Dirk Scalongne

Personal information
- Born: 12 December 1879 Amsterdam, Netherlands
- Died: 1 April 1973 (aged 93) Amstelveen, Netherlands

Sport
- Sport: Fencing

Medal record
Men's fencing
Representing Netherlands
Olympic Games
| Bronze medal – third place | 1912 Stockholm | Sabre, team |

= Dirk Scalongne =

Dutch fencer (1879–1973)

Dirk Scalongne (12 December 1879 - 1 April 1973) was a Dutch Schout-bij-nacht and fencer. He won a bronze medal in the team sabre event at the 1912 Summer Olympics. Between 29 April 1929 and 1 May 1931 he served as commander of the Royal Netherlands Navy Submarine Service.

==Early life==
Dirk Scalongne was born 12 December 1879 in Amsterdam.

==Military career==
===Early career===
In 1907 Scalongne was part of the first crew of HNLMS O 1 where he served at the time as reserve commander. This crew were the first submariners of the Royal Netherlands Navy.

===Interwar Period===
In 1928 Scalongne was part of a supervisory committee that observed the testing of a new bubble capture system that Inkavos had developed to eliminate bubbles when firing torpedoes from torpedo tubes. During his time on the committee he observed the trials aboard the HNLMS O 6 and contributed to the final report in which it was concluded that the system did not meet expectations.
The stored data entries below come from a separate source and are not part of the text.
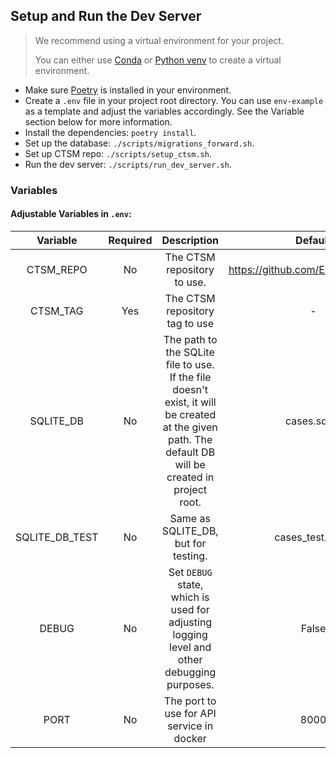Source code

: ## Setup and Run the Dev Server

> We recommend using a virtual environment for your project.
>
> You can either use [Conda](https://docs.conda.io/en/latest/) or [Python venv](https://docs.python.org/3/library/venv.html) to create a virtual environment.

- Make sure [Poetry](https://python-poetry.org/) is installed in your environment.
- Create a `.env` file in your project root directory. You can use `env-example` as a template and adjust the variables accordingly. See the Variable section below for more information.
- Install the dependencies: `poetry install`.
- Set up the database: `./scripts/migrations_forward.sh`.
- Set up CTSM repo: `./scripts/setup_ctsm.sh`.
- Run the dev server: `./scripts/run_dev_server.sh`.

### Variables

#### Adjustable Variables in `.env`:

|    Variable    | Required |                                                                      Description                                                                      |             Default             | Scope  |
|:--------------:|:--------:|:-----------------------------------------------------------------------------------------------------------------------------------------------------:|:-------------------------------:|--------|
|   CTSM_REPO    |    No    |                                                              The CTSM repository to use.                                                              | https://github.com/ESCOMP/CTSM/ | API    |
|    CTSM_TAG    |   Yes    |                                                            The CTSM repository tag to use                                                             |                -                | API    |
|   SQLITE_DB    |    No    | The path to the SQLite file to use. If the file doesn't exist, it will be created at the given path.  The default DB will be created in project root. |          cases.sqlite           | API    |
| SQLITE_DB_TEST |    No    |                                                          Same as SQLITE_DB, but for testing.                                                          |        cases_test.sqlite        | API    |
|     DEBUG      |    No    |                              Set `DEBUG` state, which is used for adjusting logging level and other debugging purposes.                               |              False              | API    |
|      PORT      |    No    |                                                       The port to use for API service in docker                                                       |              8000               | Docker |
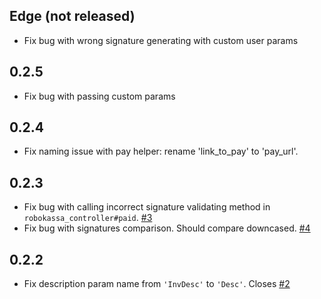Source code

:## Edge (not released)

* Fix bug with wrong signature generating with custom user params

## 0.2.5

* Fix bug with passing custom params

## 0.2.4

* Fix naming issue with pay helper: rename 'link_to_pay' to 'pay_url'.

## 0.2.3

* Fix bug with calling incorrect signature validating method in `robokassa_controller#paid`. [#3][]
* Fix bug with signatures comparison. Should compare downcased. [#4][]

[#3]:https://github.com/ZeroOneStudio/rubykassa/issues/3
[#4]:https://github.com/ZeroOneStudio/rubykassa/issues/4

## 0.2.2

* Fix description param name from `'InvDesc'` to `'Desc'`. Closes [#2][]

[#2]: https://github.com/ZeroOneStudio/rubykassa/issues/2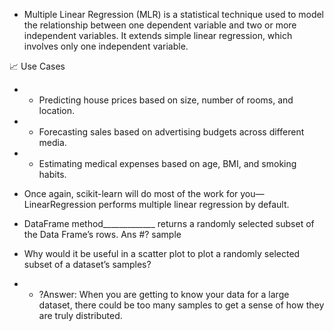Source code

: - Multiple Linear Regression (MLR) is a statistical technique used to model the relationship between one dependent variable and two or more independent variables. It extends simple linear regression, which involves only one independent variable.

📈 Use Cases
- - Predicting house prices based on size, number of rooms, and location.

- - Forecasting sales based on advertising budgets across different media.

- - Estimating medical expenses based on age, BMI, and smoking habits.

- Once again, scikit-learn will do most of the work for you—LinearRegression performs multiple linear regression by default.

- DataFrame method_____________ returns a randomly selected subset of the Data Frame’s rows. Ans #? sample

- Why would it be useful in a scatter plot to plot a randomly selected subset of a dataset’s samples?
- - ?Answer: When you are getting to know your data for a large dataset, there could be too many samples to get a sense of how they are truly distributed.
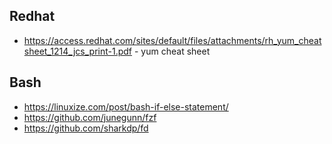

## Redhat
* https://access.redhat.com/sites/default/files/attachments/rh_yum_cheatsheet_1214_jcs_print-1.pdf - yum cheat sheet

## Bash
* https://linuxize.com/post/bash-if-else-statement/
* https://github.com/junegunn/fzf
* https://github.com/sharkdp/fd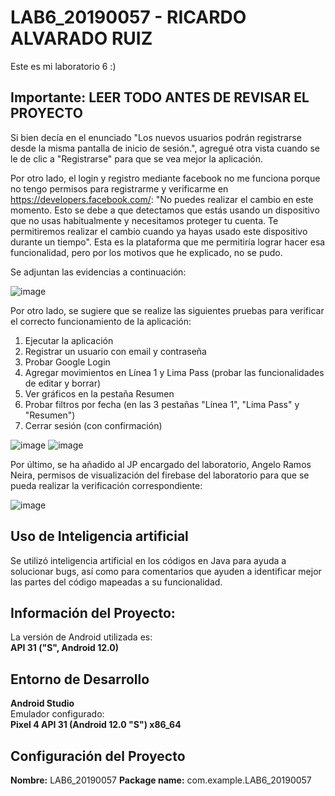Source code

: # LAB6_20190057 - **RICARDO ALVARADO RUIZ**
Este es mi laboratorio 6 :)

## **Importante: LEER TODO ANTES DE REVISAR EL PROYECTO**
Si bien decía en el enunciado "Los nuevos usuarios podrán registrarse desde la misma pantalla de inicio de
sesión.", agregué otra vista cuando se le de clic a "Registrarse" para que se vea mejor la aplicación. 

Por otro lado, el login y registro mediante  facebook no me funciona porque no tengo permisos para registrarme y verificarme en https://developers.facebook.com/: "No puedes realizar el cambio en este momento. Esto se debe a que detectamos que estás usando un dispositivo que no usas habitualmente y necesitamos proteger tu cuenta. Te permitiremos realizar el cambio cuando ya hayas usado este dispositivo durante un tiempo". Esta es la plataforma que me permitiría lograr hacer esa funcionalidad, pero por los motivos que he explicado, no se pudo.

Se adjuntan las evidencias a continuación:

![image](https://github.com/user-attachments/assets/67dc4318-f6e2-4d12-a472-a9c92354602c)

Por otro lado, se sugiere que se realize las siguientes pruebas para  verificar el correcto funcionamiento de la aplicación:

1. Ejecutar la aplicación
2. Registrar un usuario con email y contraseña
3. Probar Google Login
4. Agregar movimientos en Línea 1 y Lima Pass (probar las funcionalidades de editar y borrar)
5. Ver gráficos en la pestaña Resumen
6. Probar filtros por fecha (en las 3 pestañas "Línea 1", "Lima Pass" y "Resumen")
7. Cerrar sesión (con confirmación)

![image](https://github.com/user-attachments/assets/54e8cca5-fefd-4208-9804-794ee19b3960)
![image](https://github.com/user-attachments/assets/2c92a76e-ce40-494b-b924-57cbb23510d9)

Por último, se ha añadido al JP encargado del laboratorio, Angelo Ramos Neira, permisos de visualización del firebase del laboratorio para que se pueda realizar la verificación correspondiente:

![image](https://github.com/user-attachments/assets/c4b965b9-1d85-4770-93bf-468aca0f54c8)


## **Uso de Inteligencia artificial**
Se utilizó inteligencia artificial en los códigos en Java para ayuda a solucionar bugs, así como para comentarios que ayuden a identificar mejor las partes del código mapeadas a su funcionalidad.

## **Información del Proyecto:** 
La versión de Android utilizada es:  
**API 31 ("S", Android 12.0)**

## **Entorno de Desarrollo**
**Android Studio**  
Emulador configurado:  
**Pixel 4 API 31 (Android 12.0 "S") x86_64**

## **Configuración del Proyecto**
**Nombre:** LAB6_20190057
**Package name:** com.example.LAB6_20190057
That same year on 13 July 1928 he was appointed commander of the submarine station in Soerabaja. Scalongne remained commander of this station till 27 February 1929. Shortly after, he was appointed on 29 April 1929 as commander of the Royal Netherlands Navy Submarine Service.

==Personal life==
Scalongne married Antoinette Catherine van Loenen on 5 October 1905 in the Hague, the Netherlands. On 3 June 1926 this marriage was dissolved.

===Death===
Dirk Scalongne died on 1 April 1973 in Amstelveen, the Netherlands.